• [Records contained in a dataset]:
# # #

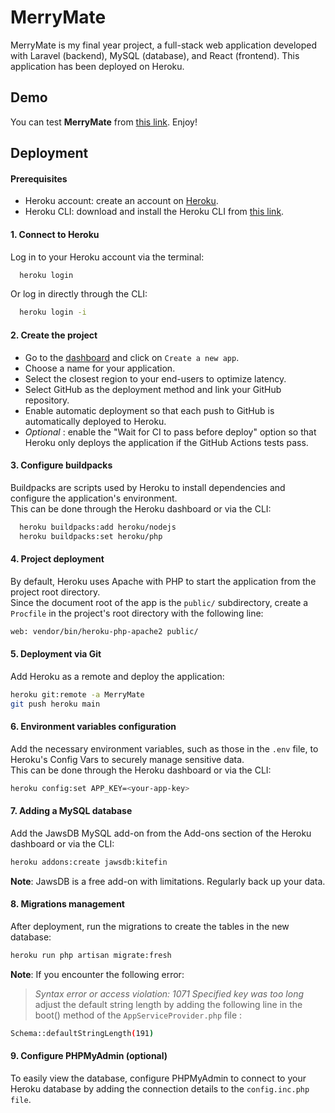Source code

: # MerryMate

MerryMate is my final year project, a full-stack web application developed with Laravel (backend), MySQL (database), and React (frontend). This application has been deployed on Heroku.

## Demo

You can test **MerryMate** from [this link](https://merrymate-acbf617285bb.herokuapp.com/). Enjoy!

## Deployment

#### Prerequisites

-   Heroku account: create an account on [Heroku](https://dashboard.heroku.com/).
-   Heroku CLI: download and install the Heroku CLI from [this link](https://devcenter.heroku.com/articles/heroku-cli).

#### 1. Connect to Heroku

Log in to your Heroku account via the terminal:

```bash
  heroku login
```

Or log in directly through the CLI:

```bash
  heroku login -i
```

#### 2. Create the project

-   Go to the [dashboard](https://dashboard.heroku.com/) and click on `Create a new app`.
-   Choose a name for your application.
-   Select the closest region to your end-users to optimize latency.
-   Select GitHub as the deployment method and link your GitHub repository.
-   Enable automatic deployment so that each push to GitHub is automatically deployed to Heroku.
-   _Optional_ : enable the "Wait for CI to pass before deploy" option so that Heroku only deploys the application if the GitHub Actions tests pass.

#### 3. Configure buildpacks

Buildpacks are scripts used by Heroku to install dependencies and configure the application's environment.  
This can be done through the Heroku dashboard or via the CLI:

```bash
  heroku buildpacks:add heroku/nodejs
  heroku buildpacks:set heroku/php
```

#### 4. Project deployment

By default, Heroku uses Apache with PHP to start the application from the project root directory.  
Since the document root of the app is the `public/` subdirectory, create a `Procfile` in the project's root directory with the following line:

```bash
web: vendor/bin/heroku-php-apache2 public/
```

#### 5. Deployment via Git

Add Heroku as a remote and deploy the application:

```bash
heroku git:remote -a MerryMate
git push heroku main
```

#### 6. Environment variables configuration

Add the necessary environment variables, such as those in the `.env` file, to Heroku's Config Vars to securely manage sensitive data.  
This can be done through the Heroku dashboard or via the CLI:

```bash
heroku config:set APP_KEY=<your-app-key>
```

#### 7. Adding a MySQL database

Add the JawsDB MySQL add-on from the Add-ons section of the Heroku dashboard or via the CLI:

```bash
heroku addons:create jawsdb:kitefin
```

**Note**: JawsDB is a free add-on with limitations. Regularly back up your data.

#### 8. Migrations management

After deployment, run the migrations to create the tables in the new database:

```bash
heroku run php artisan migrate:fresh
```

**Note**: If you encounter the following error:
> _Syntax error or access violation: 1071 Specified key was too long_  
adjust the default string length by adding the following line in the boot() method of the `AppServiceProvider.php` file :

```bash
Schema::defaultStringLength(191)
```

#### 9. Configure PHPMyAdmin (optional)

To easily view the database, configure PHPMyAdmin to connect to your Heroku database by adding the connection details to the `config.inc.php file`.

# # #

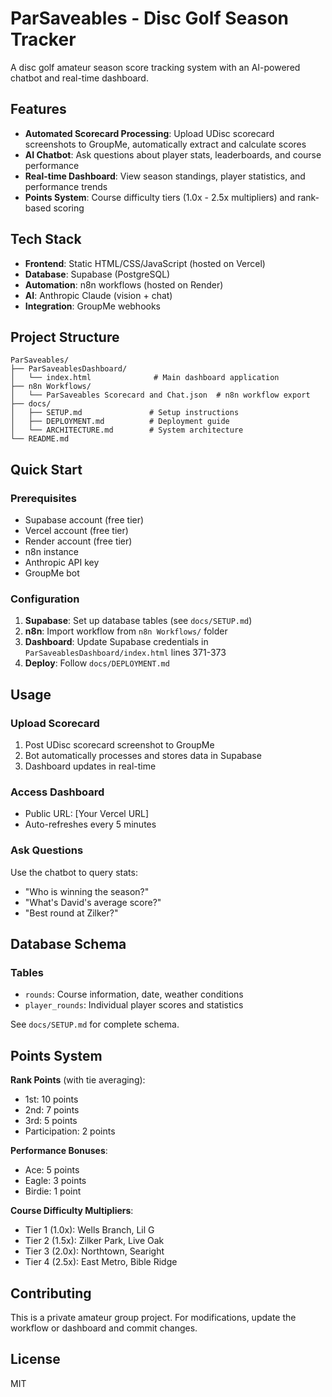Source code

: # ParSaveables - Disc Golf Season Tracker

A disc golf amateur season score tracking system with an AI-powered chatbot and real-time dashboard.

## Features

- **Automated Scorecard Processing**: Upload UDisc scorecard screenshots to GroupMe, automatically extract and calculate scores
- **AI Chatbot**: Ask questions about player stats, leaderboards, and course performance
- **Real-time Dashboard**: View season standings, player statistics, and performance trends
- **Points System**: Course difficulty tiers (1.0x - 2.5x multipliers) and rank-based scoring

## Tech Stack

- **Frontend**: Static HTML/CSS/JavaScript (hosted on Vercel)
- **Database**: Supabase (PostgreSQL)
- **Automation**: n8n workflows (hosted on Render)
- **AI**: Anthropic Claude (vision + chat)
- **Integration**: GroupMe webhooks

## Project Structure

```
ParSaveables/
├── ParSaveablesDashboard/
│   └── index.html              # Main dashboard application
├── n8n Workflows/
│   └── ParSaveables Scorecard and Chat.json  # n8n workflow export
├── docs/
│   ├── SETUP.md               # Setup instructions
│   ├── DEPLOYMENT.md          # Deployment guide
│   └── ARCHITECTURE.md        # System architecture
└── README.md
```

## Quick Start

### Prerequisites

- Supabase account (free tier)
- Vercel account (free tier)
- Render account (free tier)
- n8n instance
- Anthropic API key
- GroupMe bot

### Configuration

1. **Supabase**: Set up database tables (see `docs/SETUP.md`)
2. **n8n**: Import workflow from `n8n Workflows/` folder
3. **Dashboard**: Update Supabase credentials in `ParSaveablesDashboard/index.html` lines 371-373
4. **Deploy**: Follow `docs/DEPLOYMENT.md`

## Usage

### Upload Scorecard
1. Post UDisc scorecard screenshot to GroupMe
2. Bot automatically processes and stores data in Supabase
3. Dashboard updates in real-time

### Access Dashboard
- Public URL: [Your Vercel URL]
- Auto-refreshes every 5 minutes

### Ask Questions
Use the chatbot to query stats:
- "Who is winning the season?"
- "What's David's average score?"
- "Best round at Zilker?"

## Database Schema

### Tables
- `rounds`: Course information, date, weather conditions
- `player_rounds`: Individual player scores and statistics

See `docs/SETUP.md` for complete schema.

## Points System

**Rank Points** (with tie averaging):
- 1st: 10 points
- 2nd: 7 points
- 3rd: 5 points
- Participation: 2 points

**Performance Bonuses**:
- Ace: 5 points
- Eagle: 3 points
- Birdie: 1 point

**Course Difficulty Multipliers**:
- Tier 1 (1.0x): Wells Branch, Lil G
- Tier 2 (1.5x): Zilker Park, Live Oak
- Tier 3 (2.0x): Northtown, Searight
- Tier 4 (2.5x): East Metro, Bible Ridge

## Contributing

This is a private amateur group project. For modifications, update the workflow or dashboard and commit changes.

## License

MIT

# # #

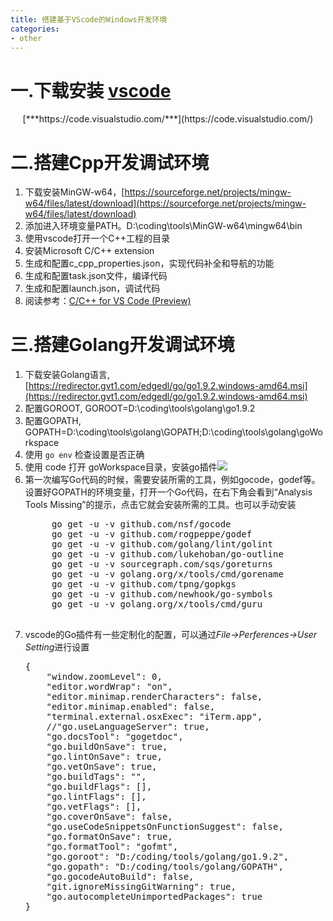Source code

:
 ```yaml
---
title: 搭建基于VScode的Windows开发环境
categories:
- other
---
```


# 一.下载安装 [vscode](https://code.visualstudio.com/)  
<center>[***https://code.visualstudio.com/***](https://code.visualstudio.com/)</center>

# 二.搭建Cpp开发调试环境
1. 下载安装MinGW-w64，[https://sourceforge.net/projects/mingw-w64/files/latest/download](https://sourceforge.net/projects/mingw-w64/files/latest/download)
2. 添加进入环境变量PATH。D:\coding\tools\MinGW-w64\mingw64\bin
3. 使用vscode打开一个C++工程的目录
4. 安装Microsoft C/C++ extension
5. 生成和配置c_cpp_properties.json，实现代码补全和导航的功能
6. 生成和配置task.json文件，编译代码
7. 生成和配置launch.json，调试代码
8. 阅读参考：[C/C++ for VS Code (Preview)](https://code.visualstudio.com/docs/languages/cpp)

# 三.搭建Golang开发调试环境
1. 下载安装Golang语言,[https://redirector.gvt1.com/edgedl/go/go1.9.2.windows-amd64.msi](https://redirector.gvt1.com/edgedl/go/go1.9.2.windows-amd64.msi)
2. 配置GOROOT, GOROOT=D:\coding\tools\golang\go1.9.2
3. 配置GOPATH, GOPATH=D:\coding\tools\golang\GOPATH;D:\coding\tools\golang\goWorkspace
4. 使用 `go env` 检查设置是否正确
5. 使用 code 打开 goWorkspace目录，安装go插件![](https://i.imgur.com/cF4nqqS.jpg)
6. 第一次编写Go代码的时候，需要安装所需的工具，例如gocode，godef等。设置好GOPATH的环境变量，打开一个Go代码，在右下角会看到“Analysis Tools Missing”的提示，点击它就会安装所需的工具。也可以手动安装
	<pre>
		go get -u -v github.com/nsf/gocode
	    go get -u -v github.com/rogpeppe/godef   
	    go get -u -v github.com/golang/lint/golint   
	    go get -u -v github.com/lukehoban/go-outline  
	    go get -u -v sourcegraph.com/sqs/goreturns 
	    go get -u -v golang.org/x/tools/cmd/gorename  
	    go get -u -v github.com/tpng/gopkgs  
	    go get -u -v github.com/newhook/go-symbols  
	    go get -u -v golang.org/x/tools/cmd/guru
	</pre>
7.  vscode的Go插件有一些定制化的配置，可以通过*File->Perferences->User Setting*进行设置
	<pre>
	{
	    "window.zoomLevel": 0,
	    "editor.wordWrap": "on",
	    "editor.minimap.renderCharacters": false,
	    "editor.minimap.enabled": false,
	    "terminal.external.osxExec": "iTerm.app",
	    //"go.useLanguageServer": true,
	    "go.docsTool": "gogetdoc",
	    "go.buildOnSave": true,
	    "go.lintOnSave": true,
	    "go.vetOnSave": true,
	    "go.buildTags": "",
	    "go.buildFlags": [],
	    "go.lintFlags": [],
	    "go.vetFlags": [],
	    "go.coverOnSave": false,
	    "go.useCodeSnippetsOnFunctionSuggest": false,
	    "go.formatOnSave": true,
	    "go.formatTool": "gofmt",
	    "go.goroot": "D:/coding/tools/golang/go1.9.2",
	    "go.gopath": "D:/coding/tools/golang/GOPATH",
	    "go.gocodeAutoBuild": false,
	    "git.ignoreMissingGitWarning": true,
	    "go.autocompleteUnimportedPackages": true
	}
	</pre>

# # #

• [Your goal]:
For each line above that holds the string "error", provide a copy of that line.

• [Response]:
**Note**: If you encounter the following error:
> _Syntax error or access violation: 1071 Specified key was too long_  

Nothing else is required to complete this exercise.